#### The task
Only the lines below from the one containing "pronounced typesetting and" to the one containing "in sequence" should be repeated, both included and unchanged.

Dataset items
◇ ◇ ◇
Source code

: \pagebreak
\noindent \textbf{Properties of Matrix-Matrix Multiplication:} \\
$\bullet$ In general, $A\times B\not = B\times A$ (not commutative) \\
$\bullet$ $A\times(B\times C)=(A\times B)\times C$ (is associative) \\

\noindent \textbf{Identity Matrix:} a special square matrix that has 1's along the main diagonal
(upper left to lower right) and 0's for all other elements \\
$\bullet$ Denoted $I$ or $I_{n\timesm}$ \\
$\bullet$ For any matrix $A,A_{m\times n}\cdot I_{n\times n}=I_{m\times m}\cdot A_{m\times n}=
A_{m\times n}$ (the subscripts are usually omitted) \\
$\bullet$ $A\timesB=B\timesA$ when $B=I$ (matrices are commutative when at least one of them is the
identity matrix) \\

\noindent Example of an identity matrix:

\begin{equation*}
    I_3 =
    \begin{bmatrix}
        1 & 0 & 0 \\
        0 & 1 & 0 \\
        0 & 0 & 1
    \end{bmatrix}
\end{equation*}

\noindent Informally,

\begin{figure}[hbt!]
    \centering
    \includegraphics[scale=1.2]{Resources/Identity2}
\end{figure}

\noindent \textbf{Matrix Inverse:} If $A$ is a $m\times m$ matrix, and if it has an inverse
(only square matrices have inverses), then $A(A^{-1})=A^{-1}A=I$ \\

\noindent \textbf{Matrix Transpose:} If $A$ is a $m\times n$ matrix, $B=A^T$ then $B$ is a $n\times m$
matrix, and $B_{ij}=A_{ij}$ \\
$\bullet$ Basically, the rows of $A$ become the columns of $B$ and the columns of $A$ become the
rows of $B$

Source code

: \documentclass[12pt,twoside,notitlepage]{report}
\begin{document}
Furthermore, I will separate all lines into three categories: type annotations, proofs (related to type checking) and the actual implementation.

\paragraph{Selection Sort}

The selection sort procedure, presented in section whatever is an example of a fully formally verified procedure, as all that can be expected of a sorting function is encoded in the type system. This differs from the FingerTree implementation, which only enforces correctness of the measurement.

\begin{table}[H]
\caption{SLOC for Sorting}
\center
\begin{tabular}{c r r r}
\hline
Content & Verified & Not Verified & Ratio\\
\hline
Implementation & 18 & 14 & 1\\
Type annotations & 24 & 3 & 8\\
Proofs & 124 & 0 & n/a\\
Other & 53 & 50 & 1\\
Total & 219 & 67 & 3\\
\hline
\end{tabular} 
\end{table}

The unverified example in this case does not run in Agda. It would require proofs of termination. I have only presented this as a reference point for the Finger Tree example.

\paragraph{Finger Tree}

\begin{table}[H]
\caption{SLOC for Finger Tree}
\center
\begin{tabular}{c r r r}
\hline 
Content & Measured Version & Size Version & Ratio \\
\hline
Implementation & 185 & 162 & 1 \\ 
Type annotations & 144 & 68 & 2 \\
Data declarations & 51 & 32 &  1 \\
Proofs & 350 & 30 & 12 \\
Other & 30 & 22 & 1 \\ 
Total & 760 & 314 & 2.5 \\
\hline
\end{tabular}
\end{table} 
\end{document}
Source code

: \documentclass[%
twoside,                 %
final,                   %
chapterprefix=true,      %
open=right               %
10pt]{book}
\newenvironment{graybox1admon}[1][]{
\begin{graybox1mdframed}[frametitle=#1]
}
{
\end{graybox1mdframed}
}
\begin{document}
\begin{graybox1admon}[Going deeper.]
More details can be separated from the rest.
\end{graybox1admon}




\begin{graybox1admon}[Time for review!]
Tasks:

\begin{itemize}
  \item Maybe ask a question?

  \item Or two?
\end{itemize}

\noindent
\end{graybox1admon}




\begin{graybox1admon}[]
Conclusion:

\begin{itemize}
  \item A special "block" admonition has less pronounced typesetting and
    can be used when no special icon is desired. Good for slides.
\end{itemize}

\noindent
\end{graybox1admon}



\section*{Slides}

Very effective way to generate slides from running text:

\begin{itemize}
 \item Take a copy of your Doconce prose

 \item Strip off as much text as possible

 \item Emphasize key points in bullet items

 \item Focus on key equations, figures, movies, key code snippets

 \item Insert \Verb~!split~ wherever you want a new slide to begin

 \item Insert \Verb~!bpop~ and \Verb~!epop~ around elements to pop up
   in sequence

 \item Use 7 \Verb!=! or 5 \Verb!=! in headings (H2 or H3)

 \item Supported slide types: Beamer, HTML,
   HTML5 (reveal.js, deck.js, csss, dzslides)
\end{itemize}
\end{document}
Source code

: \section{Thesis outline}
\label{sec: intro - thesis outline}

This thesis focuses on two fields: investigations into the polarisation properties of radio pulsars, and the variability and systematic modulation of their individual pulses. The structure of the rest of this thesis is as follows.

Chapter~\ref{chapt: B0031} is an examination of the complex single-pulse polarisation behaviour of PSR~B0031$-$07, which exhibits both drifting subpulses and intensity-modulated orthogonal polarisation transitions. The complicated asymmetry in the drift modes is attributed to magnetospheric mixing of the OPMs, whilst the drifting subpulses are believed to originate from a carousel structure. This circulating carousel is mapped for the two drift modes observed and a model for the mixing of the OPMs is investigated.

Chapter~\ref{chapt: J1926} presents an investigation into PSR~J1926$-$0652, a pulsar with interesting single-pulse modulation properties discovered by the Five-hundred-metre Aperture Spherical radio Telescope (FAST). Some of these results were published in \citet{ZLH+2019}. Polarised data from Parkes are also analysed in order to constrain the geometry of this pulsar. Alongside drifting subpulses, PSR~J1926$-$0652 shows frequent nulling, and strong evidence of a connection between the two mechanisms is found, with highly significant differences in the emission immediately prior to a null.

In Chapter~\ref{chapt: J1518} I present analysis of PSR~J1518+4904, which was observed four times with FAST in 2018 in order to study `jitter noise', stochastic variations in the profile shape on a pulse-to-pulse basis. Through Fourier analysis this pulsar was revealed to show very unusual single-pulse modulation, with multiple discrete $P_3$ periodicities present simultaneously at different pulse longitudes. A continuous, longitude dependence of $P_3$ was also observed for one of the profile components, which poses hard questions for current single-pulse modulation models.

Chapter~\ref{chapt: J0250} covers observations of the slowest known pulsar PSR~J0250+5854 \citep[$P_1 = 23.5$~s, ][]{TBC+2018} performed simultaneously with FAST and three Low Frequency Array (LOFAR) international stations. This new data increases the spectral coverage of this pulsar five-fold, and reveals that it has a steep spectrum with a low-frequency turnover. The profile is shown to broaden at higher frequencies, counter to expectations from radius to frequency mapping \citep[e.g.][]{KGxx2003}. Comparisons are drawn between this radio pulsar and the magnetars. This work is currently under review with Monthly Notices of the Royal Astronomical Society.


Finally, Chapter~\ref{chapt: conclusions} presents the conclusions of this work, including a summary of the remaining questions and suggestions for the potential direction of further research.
◇ ◇ ◇
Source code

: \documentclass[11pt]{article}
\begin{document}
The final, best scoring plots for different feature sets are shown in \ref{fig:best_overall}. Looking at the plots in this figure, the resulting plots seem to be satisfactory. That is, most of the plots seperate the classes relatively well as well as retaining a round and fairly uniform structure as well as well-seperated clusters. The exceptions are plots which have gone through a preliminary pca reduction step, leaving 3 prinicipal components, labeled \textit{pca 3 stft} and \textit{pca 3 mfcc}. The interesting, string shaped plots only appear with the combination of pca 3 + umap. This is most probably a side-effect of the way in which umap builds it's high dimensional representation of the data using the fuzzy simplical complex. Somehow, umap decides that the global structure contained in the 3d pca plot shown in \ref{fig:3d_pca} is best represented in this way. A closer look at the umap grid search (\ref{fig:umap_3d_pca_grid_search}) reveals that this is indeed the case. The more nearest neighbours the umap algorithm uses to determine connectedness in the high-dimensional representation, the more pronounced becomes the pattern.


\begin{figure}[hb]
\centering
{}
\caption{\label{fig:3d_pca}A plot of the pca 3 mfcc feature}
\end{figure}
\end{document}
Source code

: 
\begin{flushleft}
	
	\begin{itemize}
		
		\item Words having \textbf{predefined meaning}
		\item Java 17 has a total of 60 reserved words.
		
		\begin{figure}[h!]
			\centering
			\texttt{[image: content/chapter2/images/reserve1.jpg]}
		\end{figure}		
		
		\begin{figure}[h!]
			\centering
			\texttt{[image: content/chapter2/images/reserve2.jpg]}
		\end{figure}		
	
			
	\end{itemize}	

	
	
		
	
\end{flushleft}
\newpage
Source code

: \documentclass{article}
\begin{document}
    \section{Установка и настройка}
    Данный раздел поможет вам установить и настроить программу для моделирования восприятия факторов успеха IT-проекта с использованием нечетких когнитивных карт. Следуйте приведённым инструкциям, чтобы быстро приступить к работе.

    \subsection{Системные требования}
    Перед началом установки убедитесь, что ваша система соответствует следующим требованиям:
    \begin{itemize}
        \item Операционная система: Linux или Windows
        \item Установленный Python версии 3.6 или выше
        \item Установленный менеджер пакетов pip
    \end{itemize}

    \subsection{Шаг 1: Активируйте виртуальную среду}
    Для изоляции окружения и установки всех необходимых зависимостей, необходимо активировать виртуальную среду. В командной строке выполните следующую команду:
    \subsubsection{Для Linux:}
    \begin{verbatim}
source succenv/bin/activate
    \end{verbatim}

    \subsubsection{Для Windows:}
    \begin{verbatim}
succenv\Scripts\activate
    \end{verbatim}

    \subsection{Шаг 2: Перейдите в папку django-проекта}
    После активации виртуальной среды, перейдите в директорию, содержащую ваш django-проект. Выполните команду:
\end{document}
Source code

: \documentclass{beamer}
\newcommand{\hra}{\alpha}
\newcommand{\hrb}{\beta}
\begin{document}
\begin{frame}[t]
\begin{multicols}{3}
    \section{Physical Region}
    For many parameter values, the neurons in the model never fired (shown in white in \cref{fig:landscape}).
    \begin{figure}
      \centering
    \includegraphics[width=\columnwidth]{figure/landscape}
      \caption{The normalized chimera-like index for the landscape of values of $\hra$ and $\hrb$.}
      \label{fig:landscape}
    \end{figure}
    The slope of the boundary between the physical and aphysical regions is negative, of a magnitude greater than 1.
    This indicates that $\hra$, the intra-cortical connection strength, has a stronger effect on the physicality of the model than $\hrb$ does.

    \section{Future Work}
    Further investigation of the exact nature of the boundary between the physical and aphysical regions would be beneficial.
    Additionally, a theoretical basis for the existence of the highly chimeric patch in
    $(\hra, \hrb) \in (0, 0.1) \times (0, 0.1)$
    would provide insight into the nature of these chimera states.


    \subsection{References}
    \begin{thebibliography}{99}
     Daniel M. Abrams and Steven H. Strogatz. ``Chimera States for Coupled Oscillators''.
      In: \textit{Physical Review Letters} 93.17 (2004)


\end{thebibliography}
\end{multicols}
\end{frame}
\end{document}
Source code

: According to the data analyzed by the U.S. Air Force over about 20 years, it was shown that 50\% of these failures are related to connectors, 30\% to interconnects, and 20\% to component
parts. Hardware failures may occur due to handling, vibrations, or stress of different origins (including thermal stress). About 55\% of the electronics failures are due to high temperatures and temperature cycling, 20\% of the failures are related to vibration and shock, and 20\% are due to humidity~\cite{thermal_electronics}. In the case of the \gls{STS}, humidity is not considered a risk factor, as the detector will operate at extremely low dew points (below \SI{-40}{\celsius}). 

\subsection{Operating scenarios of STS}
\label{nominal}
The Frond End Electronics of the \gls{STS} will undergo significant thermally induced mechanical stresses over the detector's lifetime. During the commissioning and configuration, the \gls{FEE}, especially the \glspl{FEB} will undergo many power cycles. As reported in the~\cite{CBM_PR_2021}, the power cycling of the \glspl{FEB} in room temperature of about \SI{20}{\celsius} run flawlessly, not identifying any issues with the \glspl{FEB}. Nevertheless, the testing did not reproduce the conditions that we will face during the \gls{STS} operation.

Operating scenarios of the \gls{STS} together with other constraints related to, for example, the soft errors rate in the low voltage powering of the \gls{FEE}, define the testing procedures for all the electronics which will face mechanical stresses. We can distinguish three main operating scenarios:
◇ ◇ ◇
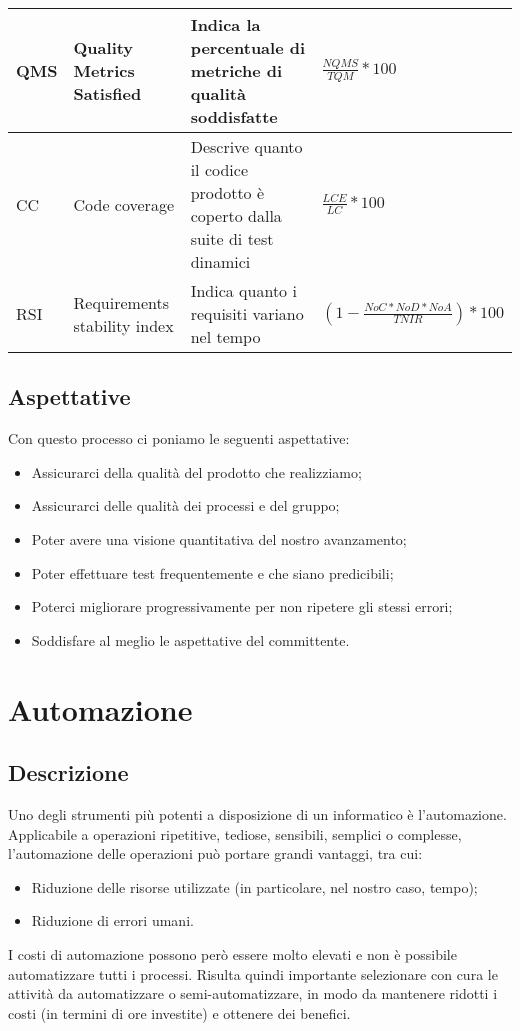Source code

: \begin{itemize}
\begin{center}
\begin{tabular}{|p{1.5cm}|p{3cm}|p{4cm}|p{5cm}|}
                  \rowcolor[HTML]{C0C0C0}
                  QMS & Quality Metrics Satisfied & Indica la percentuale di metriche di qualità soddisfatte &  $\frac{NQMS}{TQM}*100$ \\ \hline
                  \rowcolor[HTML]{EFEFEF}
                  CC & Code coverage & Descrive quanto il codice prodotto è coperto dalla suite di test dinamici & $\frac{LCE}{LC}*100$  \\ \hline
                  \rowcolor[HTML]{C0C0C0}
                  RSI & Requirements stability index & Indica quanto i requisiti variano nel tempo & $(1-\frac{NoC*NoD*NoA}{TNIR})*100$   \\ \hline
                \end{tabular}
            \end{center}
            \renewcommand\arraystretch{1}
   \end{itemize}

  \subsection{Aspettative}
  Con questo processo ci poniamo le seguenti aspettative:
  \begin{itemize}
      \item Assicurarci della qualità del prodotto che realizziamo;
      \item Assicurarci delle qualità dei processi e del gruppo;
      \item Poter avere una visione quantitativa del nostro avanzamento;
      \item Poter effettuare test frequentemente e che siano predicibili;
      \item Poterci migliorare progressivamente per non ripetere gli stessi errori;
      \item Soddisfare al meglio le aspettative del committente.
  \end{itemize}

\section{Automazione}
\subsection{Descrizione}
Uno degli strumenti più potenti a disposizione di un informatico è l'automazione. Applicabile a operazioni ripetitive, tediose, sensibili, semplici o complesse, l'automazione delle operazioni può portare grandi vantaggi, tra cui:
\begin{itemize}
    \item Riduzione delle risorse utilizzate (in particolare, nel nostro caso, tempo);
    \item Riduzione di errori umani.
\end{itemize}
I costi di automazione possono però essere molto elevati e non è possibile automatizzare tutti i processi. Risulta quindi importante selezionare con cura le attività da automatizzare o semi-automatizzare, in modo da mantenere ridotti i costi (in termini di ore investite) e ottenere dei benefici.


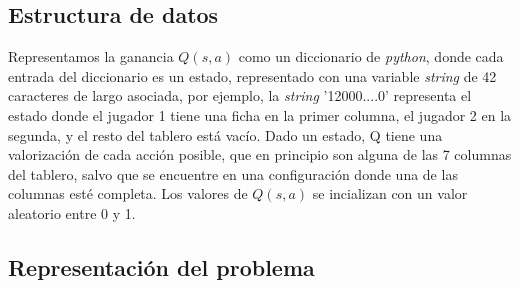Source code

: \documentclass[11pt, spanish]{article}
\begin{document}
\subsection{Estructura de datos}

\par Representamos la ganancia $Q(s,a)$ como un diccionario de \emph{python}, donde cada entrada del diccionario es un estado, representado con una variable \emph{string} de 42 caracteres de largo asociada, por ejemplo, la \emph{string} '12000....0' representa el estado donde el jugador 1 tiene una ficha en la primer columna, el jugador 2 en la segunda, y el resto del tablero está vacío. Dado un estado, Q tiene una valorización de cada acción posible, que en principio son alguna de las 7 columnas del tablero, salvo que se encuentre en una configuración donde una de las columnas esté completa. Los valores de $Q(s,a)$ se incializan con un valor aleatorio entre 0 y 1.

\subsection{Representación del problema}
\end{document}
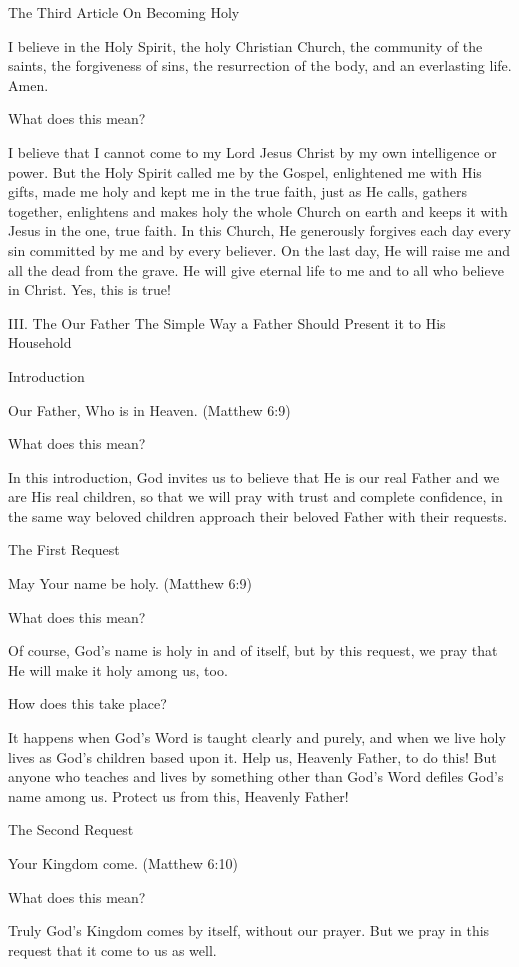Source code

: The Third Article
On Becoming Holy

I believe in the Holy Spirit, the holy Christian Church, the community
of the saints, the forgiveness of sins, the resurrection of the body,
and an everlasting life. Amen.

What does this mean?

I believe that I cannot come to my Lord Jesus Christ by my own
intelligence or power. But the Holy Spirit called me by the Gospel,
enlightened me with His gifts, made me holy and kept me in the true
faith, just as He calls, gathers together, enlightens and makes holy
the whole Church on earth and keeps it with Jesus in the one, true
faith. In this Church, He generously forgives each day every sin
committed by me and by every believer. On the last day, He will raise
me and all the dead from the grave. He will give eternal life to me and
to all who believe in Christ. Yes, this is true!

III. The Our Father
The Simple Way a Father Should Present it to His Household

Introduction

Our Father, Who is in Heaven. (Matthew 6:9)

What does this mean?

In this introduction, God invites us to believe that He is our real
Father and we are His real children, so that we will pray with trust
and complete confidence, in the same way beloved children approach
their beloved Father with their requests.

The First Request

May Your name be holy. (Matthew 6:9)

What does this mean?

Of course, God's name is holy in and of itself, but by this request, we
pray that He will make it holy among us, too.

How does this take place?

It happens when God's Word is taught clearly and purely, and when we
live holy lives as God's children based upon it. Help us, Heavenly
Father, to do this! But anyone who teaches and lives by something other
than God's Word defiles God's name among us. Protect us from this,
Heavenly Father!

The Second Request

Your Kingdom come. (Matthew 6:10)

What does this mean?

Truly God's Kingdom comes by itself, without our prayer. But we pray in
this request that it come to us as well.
◇ ◇ ◇
#### Task solution
  \item A special "block" admonition has less pronounced typesetting and
    can be used when no special icon is desired. Good for slides.
\end{itemize}

\noindent
\end{graybox1admon}



\section*{Slides}

Very effective way to generate slides from running text:

\begin{itemize}
 \item Take a copy of your Doconce prose

 \item Strip off as much text as possible

 \item Emphasize key points in bullet items

 \item Focus on key equations, figures, movies, key code snippets

 \item Insert \Verb~!split~ wherever you want a new slide to begin

 \item Insert \Verb~!bpop~ and \Verb~!epop~ around elements to pop up
   in sequence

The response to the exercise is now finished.